A STUDY has revealed that Jeremy Corbyn failed to inspire younger voters in the 2017 General Election and experts have claimed turnout among under-25s was the same as 2015 when The Conservatives won a majority.
The ‘youthquake’ of the 2017 General Election was a myth and was certainly not behind Jeremy Corbyn’s performance, a team of experts has found.
According to the British Election Study (BES) the biggest boost in turnout was among the 30 to 45s – the same age group that saw the biggest switch in allegiance from Tory to Labour.
The Tories failed to win an outright majority because voters between 30-45 switched to Labour.

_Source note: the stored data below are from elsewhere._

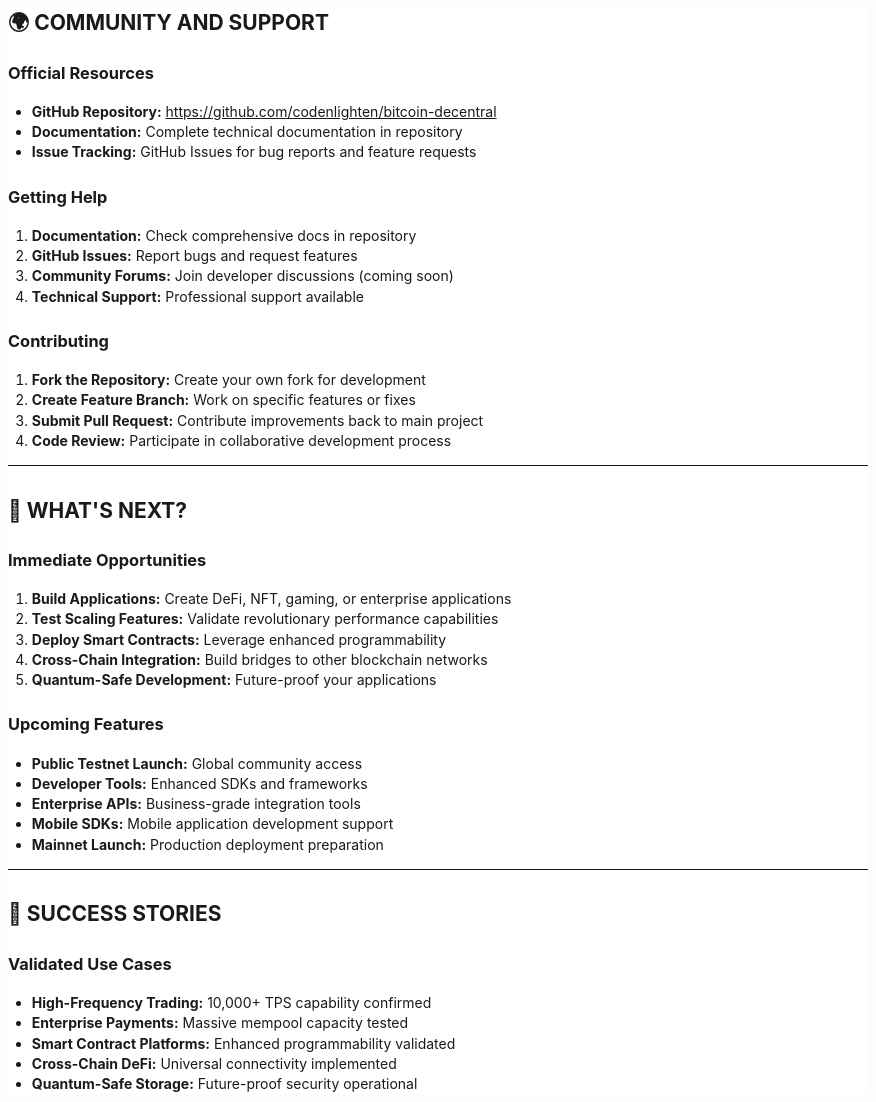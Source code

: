 
## 🌍 COMMUNITY AND SUPPORT

### Official Resources
- **GitHub Repository:** https://github.com/codenlighten/bitcoin-decentral
- **Documentation:** Complete technical documentation in repository
- **Issue Tracking:** GitHub Issues for bug reports and feature requests

### Getting Help
1. **Documentation:** Check comprehensive docs in repository
2. **GitHub Issues:** Report bugs and request features
3. **Community Forums:** Join developer discussions (coming soon)
4. **Technical Support:** Professional support available

### Contributing
1. **Fork the Repository:** Create your own fork for development
2. **Create Feature Branch:** Work on specific features or fixes
3. **Submit Pull Request:** Contribute improvements back to main project
4. **Code Review:** Participate in collaborative development process

---

## 🚀 WHAT'S NEXT?

### Immediate Opportunities
1. **Build Applications:** Create DeFi, NFT, gaming, or enterprise applications
2. **Test Scaling Features:** Validate revolutionary performance capabilities
3. **Deploy Smart Contracts:** Leverage enhanced programmability
4. **Cross-Chain Integration:** Build bridges to other blockchain networks
5. **Quantum-Safe Development:** Future-proof your applications

### Upcoming Features
- **Public Testnet Launch:** Global community access
- **Developer Tools:** Enhanced SDKs and frameworks
- **Enterprise APIs:** Business-grade integration tools
- **Mobile SDKs:** Mobile application development support
- **Mainnet Launch:** Production deployment preparation

---

## 🎯 SUCCESS STORIES

### Validated Use Cases
- **High-Frequency Trading:** 10,000+ TPS capability confirmed
- **Enterprise Payments:** Massive mempool capacity tested
- **Smart Contract Platforms:** Enhanced programmability validated
- **Cross-Chain DeFi:** Universal connectivity implemented
- **Quantum-Safe Storage:** Future-proof security operational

Voters under the age of 25 were more likely to vote Labour than ever before, but there was no evidence they flocked to the polls in greater numbers.
“The Labour ‘youthquake’ explanation looks to become an assumed fact about the 2017 election,” the report said.
“The Oxford English Dictionary even declared ‘youthquake’ their word of the year. But people have been much too hasty. There was no surge in youth turnout at the 2017 election.”
Tory MP Micheal Fabricant said: No “youthquake” says research but, more importantly, young voters influenced by and rebelled against #Brexit vote – not tuition fees. Worrying for #Labour if the next election is after a successful and clean Brexit.